The first attempt was creating a pipe that calls Pipes.await
multiple times and yields values as a list.
import Control.Monad (forever)
import Pipes
import qualified Pipes.Prelude as P
source :: Monad m => Producer Int m ()
source = each [1..9]
gather :: Monad m => Int -> Pipe a [a] m r
gather n = forever $ sequence (replicate n await) >>= yield
test :: Int -> IO ()
test n = runEffect $ source >-> gather n >-> P.print
The problem of this attempt was that it didn’t yield last values if there weren’t enough numbers of values. For example, test 2
doesn’t yield 9
at the end of the stream.
>>> test 2
[1,2]
[3,4]
[5,6]
[7,8]
I’d rather like it to yield [9]
at the end. One solution that I came up with was putting all values into Just
and appending infinite Nothing
at the end of the stream, then taking only Just
s from the stream.
import Control.Monad (forever)
import Data.Maybe (catMaybes)
import Pipes
import qualified Pipes.Prelude as P
source :: Monad m => Producer Int m ()
source = each [1..9]
test :: Int -> IO ()
test n = runEffect $ (source >-> P.map Just >> forever (yield Nothing)) >->
(forever $ sequence (replicate n await) >>= yield) >->
P.map catMaybes >->
P.takeWhile (not . null) >->
P.print
This worked pretty well.
Next, since it seemed impossible to implement this as a pipe, I tried to create a function from Producer a m r
to Producer [a] m r
.
import Control.Monad (unless)
import Pipes
import qualified Pipes.Prelude as P
source :: Monad m => Producer Int m ()
source = each [1..9]
gather :: Monad m => Int -> Producer a m r -> Producer [a] m r
gather n producer = go n producer []
where
go 0 producer l = do
yield $ reverse l
go n producer []
go m producer l = do
x <- lift $ next producer
case x of
Left r -> do
unless (null l) $
yield $ reverse l
return r
Right (v, producer') -> go (m - 1) producer' (v:l)
test :: Int -> IO ()
test n = runEffect $ gather n source >-> P.print
gather
retrieves each value from the producer and yields a list of values when it retrieves a specified number of values, or it reaches at the end of the producer.

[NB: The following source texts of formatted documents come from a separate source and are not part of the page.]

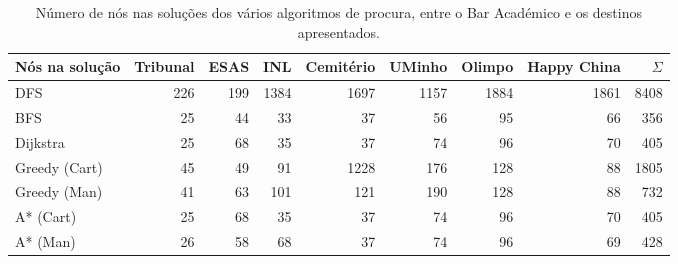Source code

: \documentclass[12pt, a4paper, titlepage]{article}
\begin{document}
\begin{table}[H]
    \small

    \begin{adjustwidth}{-1.5cm}{-1.5cm}
        \begin{center}
            \begin{tabular}{|l|r|r|r|r|r|r|r|r|}
                \hline
                    Nós na solução &
                    Tribunal       &
                    ESAS           &
                    INL            &
                    Cemitério      &
                    UMinho         &
                    Olimpo         &
                    Happy China    &
                    $\Sigma$       \\

                \hline
                DFS & 226 & 199 & 1384 & 1697 & 1157 & 1884 & 1861 & 8408 \\
                \hline
                BFS & 25 & 44 & 33 & 37 & 56 & 95 & 66 & 356 \\
                \hline
                Dijkstra & 25 & 68 & 35 & 37 & 74 & 96 & 70 & 405 \\
                \hline
                Greedy (Cart) & 45 & 49 & 91 & 1228 & 176 & 128 & 88 & 1805 \\
                \hline
                Greedy (Man) & 41 & 63 & 101 & 121 & 190 & 128 & 88 & 732 \\
                \hline
                A* (Cart) & 25 & 68 & 35 & 37 & 74 & 96 & 70 & 405 \\
                \hline
                A* (Man) & 26 & 58 & 68 & 37 & 74 & 96 & 69 & 428 \\
                \hline
            \end{tabular}
        \end{center}
    \end{adjustwidth}

    \caption{
        Número de nós nas soluções dos vários algoritmos de procura, entre o Bar Académico e os
        destinos apresentados.
    }
\end{table}
\end{document}
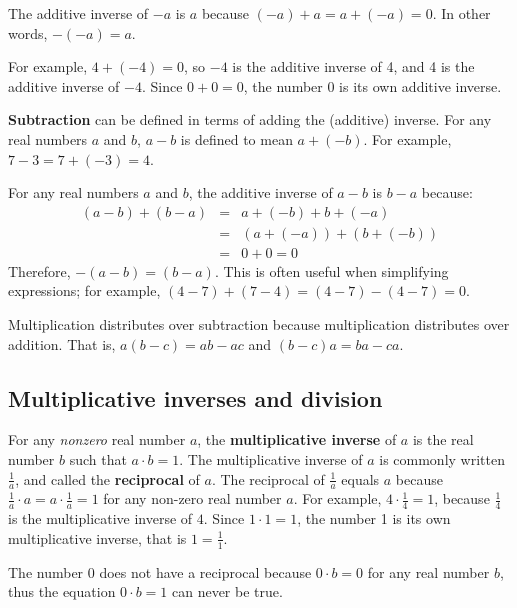 \documentclass[11pt]{book}               %
\begin{document}
The additive inverse of $-a$ is $a$ because $(-a) + a = a + (-a) = 0$.
In other words, $-(-a) = a$.

For example, $4 + (-4) = 0$, so $-4$ is the additive inverse of 4, and  
4 is the additive inverse of $-4$.
Since $0 + 0 = 0$, the number 0 is its own additive inverse.

\textbf{Subtraction} can be defined in terms of adding the (additive) inverse. 
For any real numbers $a$ and $b$, %
$a - b$ is defined to mean $a + (-b)$.
For example, $7 - 3 = 7 + (-3) = 4$.

For any real numbers $a$ and $b$, the additive inverse of $a-b$ is  $b-a$ because:
\begin{eqnarray*}
(a - b) + (b - a) & = & a + (-b) + b + (-a) \\
& = & (a + (-a)) + (b + (-b))\\
& = &  0 + 0 = 0
\end{eqnarray*}
Therefore, $-(a - b) = (b-a)$. This is often useful when simplifying expressions; for example, $(4-7)+(7-4)=(4-7)-(4-7)=0$.

Multiplication distributes over subtraction because multiplication distributes over addition.
That is, $a (b - c) = ab - ac$ and $(b - c) a = ba - ca$.

\subsection{Multiplicative inverses and division}

For any \emph{nonzero} real number $a$, the \textbf{multiplicative inverse} of $a$ is the real number $b$
such that $a \cdot b = 1$.
The multiplicative inverse of $a$ is commonly written $\frac{1}{a}$, and called the \textbf{reciprocal} of $a$. 
The reciprocal of $\frac{1}{a}$ equals $a$ because $\frac{1}{a} \cdot a = a \cdot \frac{1}{a} = 1$ for any non-zero
real number $a$.  
For example, $4\cdot\frac{1}{4} = 1$, because $\frac{1}{4}$ is the multiplicative inverse of $4$. 
Since $1 \cdot 1 = 1$, the number 1 is its own multiplicative inverse, that is $1 = \frac{1}{1}$.

The number 0 does not have a reciprocal because $0 \cdot b = 0$ for any real number $b$,
thus the equation $0 \cdot b = 1$ can never be true.
\end{document}
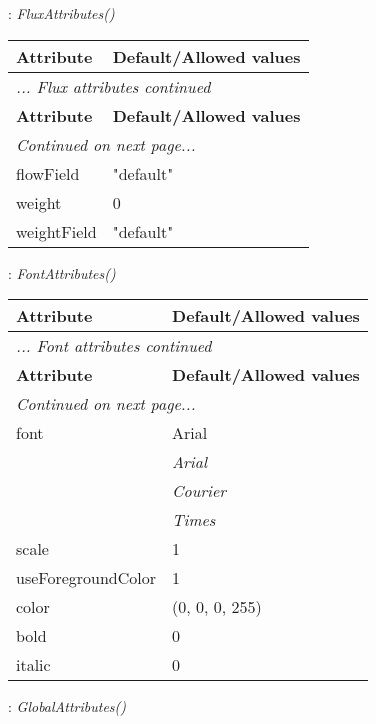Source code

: \documentclass[10pt,a4paper]{report}
\begin{document}
\newpage

{}
: {\it FluxAttributes() }\\[-3mm]

\begin{longtable}{ll}
{\bf Attribute} & {\bf Default/Allowed values} \\
\hline \hline
\endfirsthead
\multicolumn{2}{l}{{\it ... Flux attributes continued}} \\
{\bf Attribute} & {\bf Default/Allowed values} \\
\hline \hline
\endhead
\hline
\multicolumn{2}{l}{{\it Continued on next page...}} \\
\endfoot
\hline
\endlastfoot

flowField  &  "default" \\
weight  &  0 \\
weightField  &  "default" \\
\end{longtable}

\newpage

{}
: {\it FontAttributes() }\\[-3mm]

\begin{longtable}{ll}
{\bf Attribute} & {\bf Default/Allowed values} \\
\hline \hline
\endfirsthead
\multicolumn{2}{l}{{\it ... Font attributes continued}} \\
{\bf Attribute} & {\bf Default/Allowed values} \\
\hline \hline
\endhead
\hline
\multicolumn{2}{l}{{\it Continued on next page...}} \\
\endfoot
\hline
\endlastfoot

font  &  Arial   \\
 & {\it  Arial} \\
 & {\it  Courier} \\
 & {\it  Times} \\
scale  &  1 \\
useForegroundColor  &  1 \\
color  &  (0, 0, 0, 255) \\
bold  &  0 \\
italic  &  0 \\
\end{longtable}

\newpage

{}
: {\it GlobalAttributes() }\\[-3mm]
\end{document}
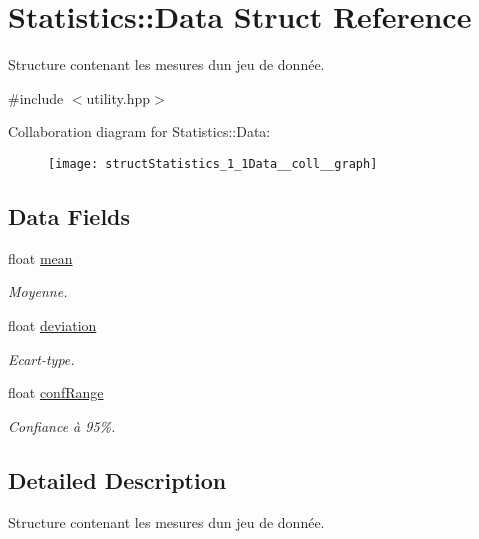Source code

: \hypertarget{structStatistics_1_1Data}{}\section{Statistics\+:\+:Data Struct Reference}
\label{structStatistics_1_1Data}


Structure contenant les mesures d\textquotesingle{}un jeu de donnée.  




{\ttfamily \#include $<$utility.\+hpp$>$}



Collaboration diagram for Statistics\+:\+:Data\+:\nopagebreak
\begin{figure}[H]
\begin{center}
\leavevmode
\texttt{[image: structStatistics\_1\_1Data\_\_coll\_\_graph]}
\end{center}
\end{figure}
\subsection*{Data Fields}
\begin{DoxyCompactItemize}
\item 
float \hyperlink{structStatistics_1_1Data_a70c674f35bce1803c894c1df2649ac3f}{mean}
\begin{DoxyCompactList}\small\item\em Moyenne. \end{DoxyCompactList}\item 
float \hyperlink{structStatistics_1_1Data_a4ab98072b8f7055a828ea80077a059f0}{deviation}
\begin{DoxyCompactList}\small\item\em Ecart-\/type. \end{DoxyCompactList}\item 
float \hyperlink{structStatistics_1_1Data_a098a51c15f9d1c2b0d50fd89fc956c06}{conf\+Range}
\begin{DoxyCompactList}\small\item\em Confiance à 95\%. \end{DoxyCompactList}\end{DoxyCompactItemize}


\subsection{Detailed Description}
Structure contenant les mesures d\textquotesingle{}un jeu de donnée.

Then I thought it was easier if I used pipes-parse.
import Control.Monad (unless)
import Data.Functor ((<$>))
import Data.Maybe (catMaybes)
import Pipes
import Pipes.Parse
import qualified Pipes.Prelude as P
source :: Monad m => Producer Int m ()
source = each [1..9]
gather :: (Functor m, Monad m) => Int -> Producer a m r -> Producer [a] m ()
gather n producer = do
(l, producer') <- lift $ runStateT parser producer
unless (null l) $ do
yield l
gather n producer'
where
parser = catMaybes <$> sequence (replicate n draw)
test :: Int -> IO ()
test n = runEffect $ gather n source >-> P.print
This is basically the same way as the previous attempt, but uses pipes-parse to retrieve values from the producer. With pipes-parse, we don’t need to retrieve values one by one, but we no longer be able to return r
and always return ()
.
With pipes-parse, you can also zoom
to a producer split by Pipes.Parse.splitAt
. If you split the producer, you can get all values using Pipes.Parse.drawAll
instead of calling Pipes.Parse.draw
specified times, because now that the split producer only yields the specified number of values.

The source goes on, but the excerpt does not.